After laying a wreath at the Tomb of the Unknowns, the president spoke on the grounds' memorial amphitheater to tell assembled military and their families that Nov. 11 would forever belong to them and, "every service member who has ever worn our nation's uniform."
"On behalf of the American people, I say to you that the memory of your loved one carries on not just in your hearts, but in ours as well. And I assure you that their sacrifice will never be forgotten," he said. "For it is in that sacrifice that we see the enduring spirit of America. Since even before our founding, we have been blessed with an unbroken chain of patriots who have always come forward to serve."
The president recounted remarks he made to commemorate the holiday three years ago, when he spoke of the 9-11 generation of service members. These troops, who had come up in the shadow of the War on Terror, had "toppled a dictator and battled an insurgency in Iraq," he said.
"You pushed back the Taliban and decimated al Qaeda in Afghanistan."
Obama was met with applause when he noted this was the first Veterans Day without an Iraq War.
"Over the next few years, more than a million service members will transition back to civilian life," he said. "They'll take off their uniforms and take on a new and lasting role.
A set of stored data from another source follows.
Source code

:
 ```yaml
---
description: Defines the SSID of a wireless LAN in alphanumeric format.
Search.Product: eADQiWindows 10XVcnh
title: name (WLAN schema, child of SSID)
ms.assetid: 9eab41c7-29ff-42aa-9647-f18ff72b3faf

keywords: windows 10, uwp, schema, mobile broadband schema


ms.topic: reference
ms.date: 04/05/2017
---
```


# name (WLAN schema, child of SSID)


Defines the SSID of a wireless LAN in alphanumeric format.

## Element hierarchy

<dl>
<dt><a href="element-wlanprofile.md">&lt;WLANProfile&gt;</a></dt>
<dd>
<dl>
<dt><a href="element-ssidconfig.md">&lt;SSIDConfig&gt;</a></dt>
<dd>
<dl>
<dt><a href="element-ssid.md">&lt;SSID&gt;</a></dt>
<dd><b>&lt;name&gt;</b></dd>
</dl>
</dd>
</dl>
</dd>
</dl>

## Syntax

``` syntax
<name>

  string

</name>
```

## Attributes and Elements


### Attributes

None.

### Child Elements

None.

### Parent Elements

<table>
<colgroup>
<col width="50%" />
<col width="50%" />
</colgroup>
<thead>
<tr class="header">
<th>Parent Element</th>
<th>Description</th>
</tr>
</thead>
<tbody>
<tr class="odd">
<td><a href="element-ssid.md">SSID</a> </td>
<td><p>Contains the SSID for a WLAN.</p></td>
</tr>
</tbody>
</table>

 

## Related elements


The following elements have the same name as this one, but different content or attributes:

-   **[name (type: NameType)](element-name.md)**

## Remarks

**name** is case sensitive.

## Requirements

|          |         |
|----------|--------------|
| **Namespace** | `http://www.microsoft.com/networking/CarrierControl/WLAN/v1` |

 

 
They will be veterans. As they come home, it falls to us, their fellow citizens, to be there for them and their families."
Veterans Affairs Secretary Eric Shinseki - himself a Vietnam vet - introduced the president at the ceremony. Obama praised his department for continuing care for veterans and their families long after wars were over, noting that the US still cares for the child of a Civil War veteran even today, as well as over a hundred spouses and children of men who served in the Spanish-American War.
The president also highlighted the work of first lady Michelle Obama and Dr. Jill Biden, who have focused programs on military families during their stay in the White House. The women and Vice President Joe Biden were in attendance.
"That's what we do in America. We take care of our own," he said. "We take care of our veterans. We take care of your families. Not just by saluting you on one day, once a year, but by fighting for you and your families every day of every year."
Read all of ABC News' Veterans Day coverage here.
It was an obligation gladly accepted for veterans like Petty Officer Taylor Morris, who lost all four limbs in Afghanistan to an IED while serving as an explosive ordnance disposal technician. In his closing remarks Obama recounted a viral video of Morris once again dancing with his girlfriend after recovering at Walter Reed Army Medical Center, and later awarding him a Purple Heart as he stood in the White House.
You can read ABC News' profile of Petty Officer Morris' path to rehabilitation here.
After his remarks, the president and his wife were joined by the vice president and Dr. Biden as they stopped at the cemetery's "Section 60," an area dedicated to service members killed in Afghanistan and Iraq. Walking among the tombstones, they were quietly greeted by dozens of families that had gathered in the vicinity to reflect and give respects to loved ones.
The Obama administration has reported progress in reforming problems plaguing American service members, including unemployment and homelessness. But the slow-trudging success has at times become a double edged sword.
For example, as reported by the Washington Post the administration has made it easier for veterans to file claims with the Department of Veterans Affairs, but the backlog of pending disability claims has more than doubled since Obama took office in 2009.